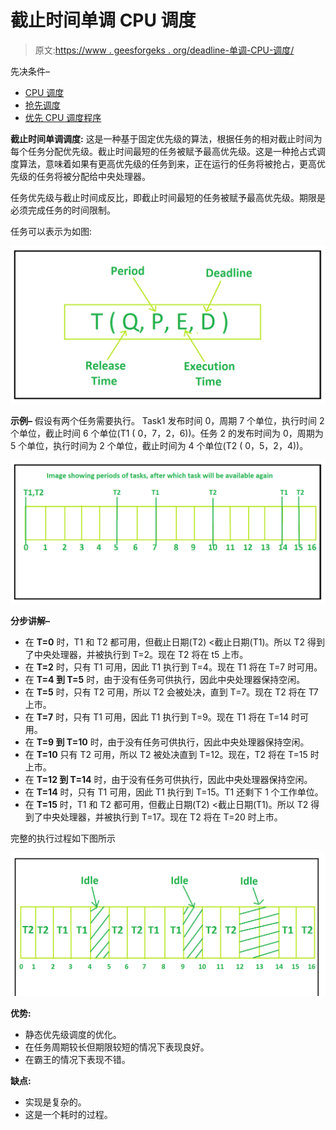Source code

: # 截止时间单调 CPU 调度

> 原文:[https://www . geesforgeks . org/deadline-单调-CPU-调度/](https://www.geeksforgeeks.org/deadline-monotonic-cpu-scheduling/)

先决条件–

*   [CPU 调度](https://www.geeksforgeeks.org/cpu-scheduling-in-operating-systems/)
*   [抢先调度](https://www.geeksforgeeks.org/preemptive-and-non-preemptive-scheduling/)
*   [优先 CPU 调度程序](https://www.geeksforgeeks.org/program-for-preemptive-priority-cpu-scheduling/)

**截止时间单调调度:**
这是一种基于固定优先级的算法，根据任务的相对截止时间为每个任务分配优先级。截止时间最短的任务被赋予最高优先级。这是一种抢占式调度算法，意味着如果有更高优先级的任务到来，正在运行的任务将被抢占，更高优先级的任务将被分配给中央处理器。

任务优先级与截止时间成反比，即截止时间最短的任务被赋予最高优先级。期限是必须完成任务的时间限制。

任务可以表示为如图:

![](img/b1b9ada0978a0499b1f8b2396d58ec4a.png)

**示例–**
假设有两个任务需要执行。
Task1 发布时间 0，周期 7 个单位，执行时间 2 个单位，截止时间 6 个单位(T1 ( 0，7，2，6))。任务 2 的发布时间为 0，周期为 5 个单位，执行时间为 2 个单位，截止时间为 4 个单位(T2 ( 0，5，2，4))。

![](img/30aac1eb78b11e225258d75080f76d25.png)

**分步讲解–**

*   在 **T=0** 时，T1 和 T2 都可用，但截止日期(T2) <截止日期(T1)。所以 T2 得到了中央处理器，并被执行到 T=2。现在 T2 将在 t5 上市。
*   在 **T=2** 时，只有 T1 可用，因此 T1 执行到 T=4。现在 T1 将在 T=7 时可用。
*   在 **T=4 到 T=5** 时，由于没有任务可供执行，因此中央处理器保持空闲。
*   在 **T=5** 时，只有 T2 可用，所以 T2 会被处决，直到 T=7。现在 T2 将在 T7 上市。
*   在 **T=7** 时，只有 T1 可用，因此 T1 执行到 T=9。现在 T1 将在 T=14 时可用。
*   在 **T=9 到 T=10** 时，由于没有任务可供执行，因此中央处理器保持空闲。
*   在 **T=10** 只有 T2 可用，所以 T2 被处决直到 T=12。现在，T2 将在 T=15 时上市。
*   在 **T=12 到 T=14** 时，由于没有任务可供执行，因此中央处理器保持空闲。
*   在 **T=14** 时，只有 T1 可用，因此 T1 执行到 T=15。T1 还剩下 1 个工作单位。
*   在 **T=15** 时，T1 和 T2 都可用，但截止日期(T2) <截止日期(T1)。所以 T2 得到了中央处理器，并被执行到 T=17。现在 T2 将在 T=20 时上市。

完整的执行过程如下图所示

![](img/7433152657adfe00063ee896d87e8a9d.png)

**优势:**

*   静态优先级调度的优化。
*   在任务周期较长但期限较短的情况下表现良好。
*   在霸王的情况下表现不错。

**缺点:**

*   实现是复杂的。
*   这是一个耗时的过程。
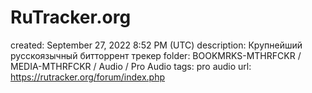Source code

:# RuTracker.org

created: September 27, 2022 8:52 PM (UTC)
description: Крупнейший русскоязычный битторрент трекер
folder: BOOKMRKS-MTHRFCKR / MEDIA-MTHRFCKR / Audio / Pro Audio
tags: pro audio
url: https://rutracker.org/forum/index.php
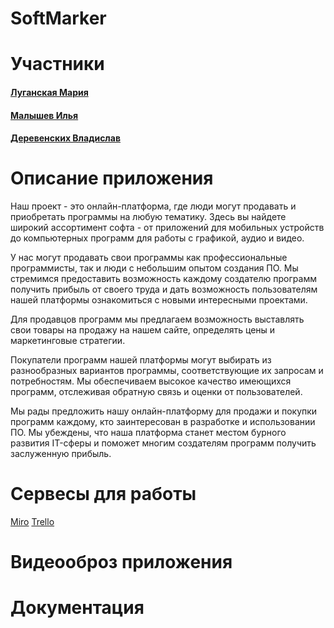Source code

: # SoftMarker

# Участники

#### [Луганская Мария](https://github.com/ccitygril)

#### [Малышев Илья](https://github.com/oversizeheart)

#### [Деревенских Владислав]()
# Описание приложения 
Наш проект - это онлайн-платформа, где люди могут продавать и приобретать программы на любую тематику. Здесь вы найдете широкий ассортимент софта - от приложений для мобильных устройств до компьютерных программ для работы с графикой, аудио и видео.

У нас могут продавать свои программы как профессиональные программисты, так и люди с небольшим опытом создания ПО. Мы стремимся предоставить возможность каждому создателю программ получить прибыль от своего труда и дать возможность пользователям нашей платформы ознакомиться с новыми интересными проектами.

Для продавцов программ мы предлагаем возможность выставлять свои товары на продажу на нашем сайте, определять цены и маркетинговые стратегии.

Покупатели программ нашей платформы могут выбирать из разнообразных вариантов программы, соответствующие их запросам и потребностям. Мы обеспечиваем высокое качество имеющихся программ, отслеживая обратную связь и оценки от пользователей.

Мы рады предложить нашу онлайн-платформу для продажи и покупки программ каждому, кто заинтересован в разработке и использовании ПО. Мы убеждены, что наша платформа станет местом бурного развития IT-сферы и поможет многим создателям программ получить заслуженную прибыль.
# Сервесы для работы 
[Miro](https://miro.com/welcomeonboard/Z0pORHI5S0JTVXJDVGxuM0FnWjRVdzA2Y29OQzhvR1F5VFUyVk5PRHJ4ZjFGVFJDcXhSczlTV2Y4Z0RsTjFTSHwzMDc0NDU3MzY1NjMwMDczMTI1fDI=?share_link_id=775760437659)
[Trello](https://trello.com/invite/b/oJFJpPDc/ATTIc6d67c0a8675fa027fdaa8bc59354852746A3A41/kanban-доска)
 
# Видеооброз приложения

# Документация



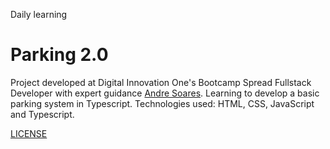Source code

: Daily learning

# Parking 2.0

Project developed at Digital Innovation One's Bootcamp Spread Fullstack Developer with expert guidance [Andre Soares](https://github.com/soaresderik "Andre Soares").
Learning to develop a basic parking system in Typescript.
Technologies used: HTML, CSS, JavaScript and Typescript.

[LICENSE](./LICENSE)
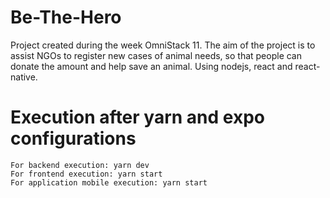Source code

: # Be-The-Hero
Project created during the week OmniStack 11.  The aim of the project is to assist NGOs to register new cases of animal needs, so that people can donate the amount and help save an animal.  Using nodejs, react and react-native.

# Execution after yarn and expo configurations
    For backend execution: yarn dev
    For frontend execution: yarn start
    For application mobile execution: yarn start
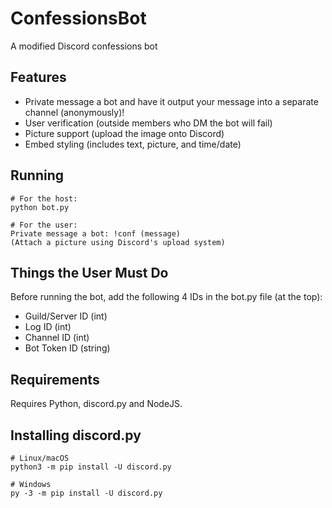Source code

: # ConfessionsBot
A modified Discord confessions bot 

## Features

* Private message a bot and have it output your message into a separate channel (anonymously)!
* User verification (outside members who DM the bot will fail)
* Picture support (upload the image onto Discord)
* Embed styling (includes text, picture, and time/date)

## Running
    # For the host:
    python bot.py

    # For the user:
    Private message a bot: !conf (message)
    (Attach a picture using Discord's upload system)

## Things the User Must Do
Before running the bot, add the following 4 IDs in the bot.py file (at the top):
* Guild/Server ID (int)
* Log ID (int)
* Channel ID (int)
* Bot Token ID (string)

## Requirements
Requires Python, discord.py and NodeJS.

## Installing discord.py
    # Linux/macOS
    python3 -m pip install -U discord.py

    # Windows
    py -3 -m pip install -U discord.py
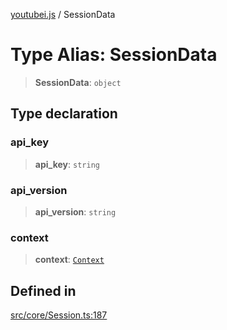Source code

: [youtubei.js](../README.md) / SessionData

# Type Alias: SessionData

> **SessionData**: `object`

## Type declaration

### api\_key

> **api\_key**: `string`

### api\_version

> **api\_version**: `string`

### context

> **context**: [`Context`](Context.md)

## Defined in

[src/core/Session.ts:187](https://github.com/LuanRT/YouTube.js/blob/305a398158a6cac82e6ef288fed4bf1661c89d52/src/core/Session.ts#L187)
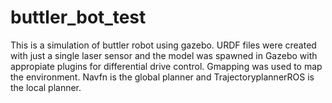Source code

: # buttler_bot_test
This is a simulation of buttler robot using gazebo. URDF files were created with just a single laser sensor and the model was spawned in Gazebo with appropiate plugins for differential drive control.
Gmapping was used to map the environment. Navfn is the global planner and TrajectoryplannerROS is the local planner. 
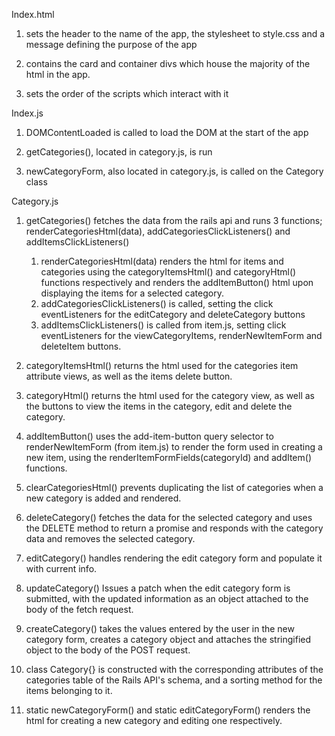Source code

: Index.html
1. sets the header to the name of the app, the stylesheet to style.css
and a message defining the purpose of the app

2. contains the card and container divs which house the majority of the 
html in the app.

3. sets the order of the scripts which interact with it

Index.js
1. DOMContentLoaded is called to load the DOM at the start of the app

2. getCategories(), located in category.js, is run

3. newCategoryForm, also located in category.js, is called on the Category class

Category.js
1. getCategories() fetches the data from the rails api and runs 3 functions; 
renderCategoriesHtml(data), addCategoriesClickListeners() and addItemsClickListeners()
    1. renderCategoriesHtml(data) renders the html for items and categories using the 
    categoryItemsHtml() and categoryHtml() functions respectively and renders the 
    addItemButton() html upon displaying the items for a selected category.
    2. addCategoriesClickListeners() is called, setting the click eventListeners for 
    the editCategory and deleteCategory buttons
    3. addItemsClickListeners() is called from item.js, setting click eventListeners 
    for the viewCategoryItems, renderNewItemForm and deleteItem buttons.
    
2. categoryItemsHtml() returns the html used for the categories item attribute views, 
as well as the items delete button.

3. categoryHtml() returns the html used for the category view, as well as the buttons 
to view the items in the category, edit and delete the category.

4. addItemButton() uses the add-item-button query selector to renderNewItemForm 
(from item.js) to render the form used in creating a new item, using the 
renderItemFormFields(categoryId) and addItem() functions.

5. clearCategoriesHtml() prevents duplicating the list of categories when a new category
is added and rendered.

6. deleteCategory() fetches the data for the selected category and uses the DELETE method 
to return a promise and responds with the category data and removes the selected category.

7. editCategory() handles rendering the edit category form and populate it with current 
info.

8. updateCategory() Issues a patch when the edit category form is submitted, with the 
updated information as an object attached to the body of the fetch request.

9. createCategory() takes the values entered by the user in the new category form, creates 
a category object and attaches the stringified object to the body of the POST request.

10. class Category{} is constructed with the corresponding attributes of the categories 
table of the Rails API's schema, and a sorting method for the items belonging to it.

11. static newCategoryForm() and static editCategoryForm() renders the html for creating
a new category and editing one respectively.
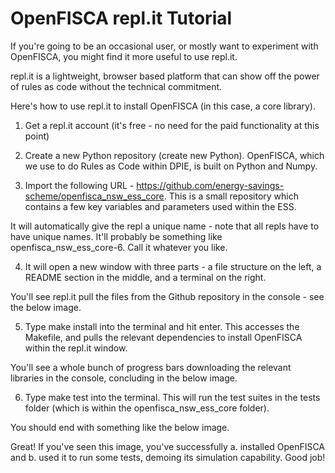 # OpenFISCA repl.it Tutorial

If you're going to be an occasional user, or mostly want to experiment with OpenFISCA, you might find it more useful to use repl.it.

repl.it is a lightweight, browser based platform that can show off the power of rules as code without the technical commitment. 

Here's how to use repl.it to install OpenFISCA (in this case, a core library).

1. Get a repl.it account (it's free - no need for the paid functionality at this point)

2. Create a new Python repository (create new Python). OpenFISCA, which we use to do Rules as Code within DPIE, is built on Python and Numpy. 

3. Import the following URL - https://github.com/energy-savings-scheme/openfisca_nsw_ess_core. This is a small repository which contains a few key variables and parameters used within the ESS.

  It will automatically give the repl a unique name - note that all repls have to have unique names. It'll probably be something like openfisca_nsw_ess_core-6. Call    it whatever you like.

4. It will open a new window with three parts - a file structure on the left, a README section in the middle, and a terminal on the right. 

You'll see repl.it pull the files from the Github repository in the console - see the below image.

5. Type make install into the terminal and hit enter. This accesses the Makefile, and pulls the relevant dependencies to install OpenFISCA within the repl.it window. 

  You'll see a whole bunch of progress bars downloading the relevant libraries in the console, concluding in the below image. 

6. Type make test into the terminal. This will run the test suites in the tests folder (which is within the openfisca_nsw_ess_core folder). 

  You should end with something like the below image.

Great! If you've seen this image, you've successfully a. installed OpenFISCA and b. used it to run some tests, demoing its simulation capability. Good job!


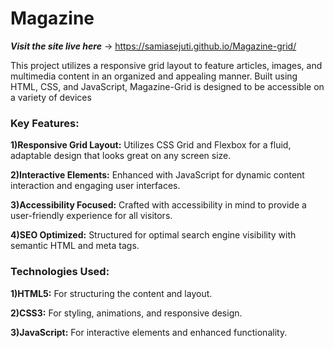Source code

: # Magazine

***Visit the site live here*** -> https://samiasejuti.github.io/Magazine-grid/

This project utilizes a responsive grid layout to feature articles, images, and multimedia content in an organized and appealing manner. Built using HTML, CSS, and JavaScript, Magazine-Grid is designed to be accessible on a variety of devices

### Key Features:
**1)Responsive Grid Layout:** Utilizes CSS Grid and Flexbox for a fluid, adaptable design that looks great on any screen size.

**2)Interactive Elements:** Enhanced with JavaScript for dynamic content interaction and engaging user interfaces.

**3)Accessibility Focused:** Crafted with accessibility in mind to provide a user-friendly experience for all visitors.

**4)SEO Optimized:** Structured for optimal search engine visibility with semantic HTML and meta tags.

### Technologies Used:

**1)HTML5:** For structuring the content and layout.

**2)CSS3:** For styling, animations, and responsive design.

**3)JavaScript:** For interactive elements and enhanced functionality.
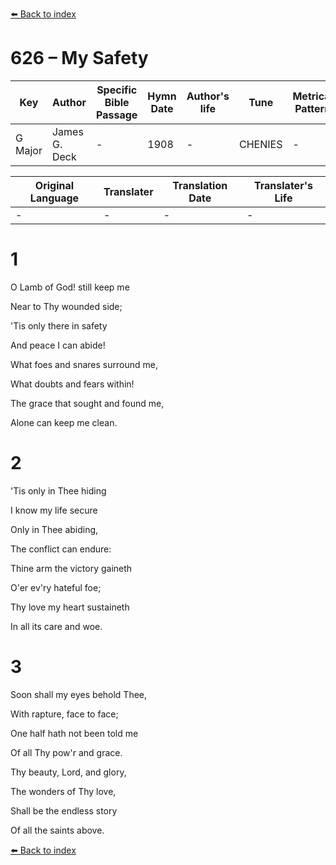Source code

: [⬅️ Back to index](../README.md)

# 626 – My Safety

Key | Author   | Specific Bible Passage     |Hymn Date |Author's life |Tune |Metrical Pattern   |Composer/Source
-- | --------- | ---------------------------|----------|--------------|-----|-------------------|-------------  
G Major |James G. Deck |- |1908 |- |CHENIES |- |T. R. Matthews

Original Language | Translater | Translation Date   | Translater's Life  
----------------- | --------- | --------------------|-------------     
\- |- |- |-




# 1

O Lamb of God!  still keep me

Near to Thy wounded side;

'Tis only there in safety

And peace I can abide!

What foes and snares surround me,

What doubts and fears within!

The grace that sought and found me,

Alone can keep me clean.



# 2

'Tis only in Thee hiding

I know my life secure

Only in Thee abiding,

The conflict can endure:

Thine arm the victory gaineth

O'er ev'ry hateful foe;

Thy love my heart sustaineth

In all its care and woe.



# 3

Soon shall my eyes behold Thee,

With rapture, face to face;

One half hath not been told me

Of all Thy pow'r and grace.

Thy beauty, Lord, and glory,

The wonders of Thy love,

Shall be the endless story

Of all the saints above.

[⬅️ Back to index](../README.md)

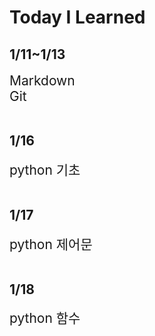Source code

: # Today I Learned


## <b>1/11~1/13</b>
<span style="font-size:150%">Markdown</span>  
<span style="font-size:150%">Git</span>
</br></br>

## <b>1/16</b>
<span style="font-size:150%">python 기초</span>
</br></br>


## <b>1/17</b>
<span style="font-size:150%">python 제어문</span>
</br></br>

## <b>1/18</b>
<span style="font-size:150%">python 함수</span>
</br></br>
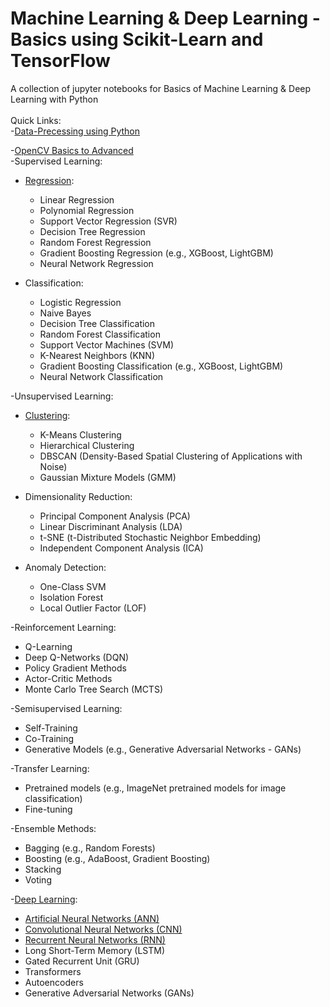 # Machine Learning & Deep Learning - Basics using Scikit-Learn and TensorFlow
A collection of jupyter notebooks for Basics of Machine Learning & Deep Learning with Python 
<br><br>
Quick Links: <br>
-[Data-Precessing using Python](https://github.com/abhimanyus1997/ML-Basics/blob/6464efa1c9d849e89ffec05230b86a5589b5b786/01-Data%20Preprocessing.ipynb)

-[OpenCV Basics to Advanced](https://github.com/abhimanyus1997/ML-Basics/blob/e6601d445628761d0c8bd749f8e82ca80a04a024/misc-notebooks/opencv/01%20Basic%20OpenCV.ipynb)  
-Supervised Learning:
  - [Regression](https://github.com/abhimanyus1997/ML-Basics/blob/31ab8dedf6293661e05440dc832e41d9de378bf8/02-Regression.ipynb):
    - Linear Regression 
    - Polynomial Regression
    - Support Vector Regression (SVR)
    - Decision Tree Regression
    - Random Forest Regression
    - Gradient Boosting Regression (e.g., XGBoost, LightGBM)
    - Neural Network Regression

  - Classification:
    - Logistic Regression
    - Naive Bayes
    - Decision Tree Classification
    - Random Forest Classification
    - Support Vector Machines (SVM)
    - K-Nearest Neighbors (KNN)
    - Gradient Boosting Classification (e.g., XGBoost, LightGBM)
    - Neural Network Classification

-Unsupervised Learning:
  - [Clustering](https://github.com/abhimanyus1997/ML-Basics/blob/31ab8dedf6293661e05440dc832e41d9de378bf8/03-Unsupervised-Clustering.ipynb):
    - K-Means Clustering
    - Hierarchical Clustering
    - DBSCAN (Density-Based Spatial Clustering of Applications with Noise)
    - Gaussian Mixture Models (GMM)

  - Dimensionality Reduction:
    - Principal Component Analysis (PCA)
    - Linear Discriminant Analysis (LDA)
    - t-SNE (t-Distributed Stochastic Neighbor Embedding)
    - Independent Component Analysis (ICA)

  - Anomaly Detection:
    - One-Class SVM
    - Isolation Forest
    - Local Outlier Factor (LOF)

-Reinforcement Learning:
  - Q-Learning
  - Deep Q-Networks (DQN)
  - Policy Gradient Methods
  - Actor-Critic Methods
  - Monte Carlo Tree Search (MCTS)

-Semisupervised Learning:
  - Self-Training
  - Co-Training
  - Generative Models (e.g., Generative Adversarial Networks - GANs)

-Transfer Learning:
  - Pretrained models (e.g., ImageNet pretrained models for image classification)
  - Fine-tuning

-Ensemble Methods:
  - Bagging (e.g., Random Forests)
  - Boosting (e.g., AdaBoost, Gradient Boosting)
  - Stacking
  - Voting

-[Deep Learning](https://github.com/abhimanyus1997/ML-Basics/tree/main/deeplearning):
  - [Artificial Neural Networks (ANN)](https://github.com/abhimanyus1997/ML-Basics/blob/796ffce3d99d5712981f8f94134bd74d20586c7f/deeplearning/02-ANN.ipynb)
  - [Convolutional Neural Networks (CNN)](https://github.com/abhimanyus1997/ML-Basics/blob/524c659027a34bd246e1c598a4052b752de73788/deeplearning/03-CNN.ipynb)
  - [Recurrent Neural Networks (RNN)](https://github.com/abhimanyus1997/ML-Basics/blob/524c659027a34bd246e1c598a4052b752de73788/deeplearning/04-RNN.ipynb)
  - Long Short-Term Memory (LSTM)
  - Gated Recurrent Unit (GRU)
  - Transformers
  - Autoencoders
  - Generative Adversarial Networks (GANs)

-- What the exercise asks --
How would the lines above read from the one with "## Defined in" to the one with "for the viewCategoryItems, renderNewItemForm", inclusive, with no pictures? Write them out exactly.

-- Written solution --
## Defined in

[src/core/Session.ts:187](https://github.com/LuanRT/YouTube.js/blob/305a398158a6cac82e6ef288fed4bf1661c89d52/src/core/Session.ts#L187)
Source code

: # buttler_bot_test
This is a simulation of buttler robot using gazebo. URDF files were created with just a single laser sensor and the model was spawned in Gazebo with appropiate plugins for differential drive control.
Gmapping was used to map the environment. Navfn is the global planner and TrajectoryplannerROS is the local planner. 
Source code

: Index.html
1. sets the header to the name of the app, the stylesheet to style.css
and a message defining the purpose of the app

2. contains the card and container divs which house the majority of the 
html in the app.

3. sets the order of the scripts which interact with it

Index.js
1. DOMContentLoaded is called to load the DOM at the start of the app

2. getCategories(), located in category.js, is run

3. newCategoryForm, also located in category.js, is called on the Category class

Category.js
1. getCategories() fetches the data from the rails api and runs 3 functions; 
renderCategoriesHtml(data), addCategoriesClickListeners() and addItemsClickListeners()
    1. renderCategoriesHtml(data) renders the html for items and categories using the 
    categoryItemsHtml() and categoryHtml() functions respectively and renders the 
    addItemButton() html upon displaying the items for a selected category.
    2. addCategoriesClickListeners() is called, setting the click eventListeners for 
    the editCategory and deleteCategory buttons
    3. addItemsClickListeners() is called from item.js, setting click eventListeners 
    for the viewCategoryItems, renderNewItemForm and deleteItem buttons.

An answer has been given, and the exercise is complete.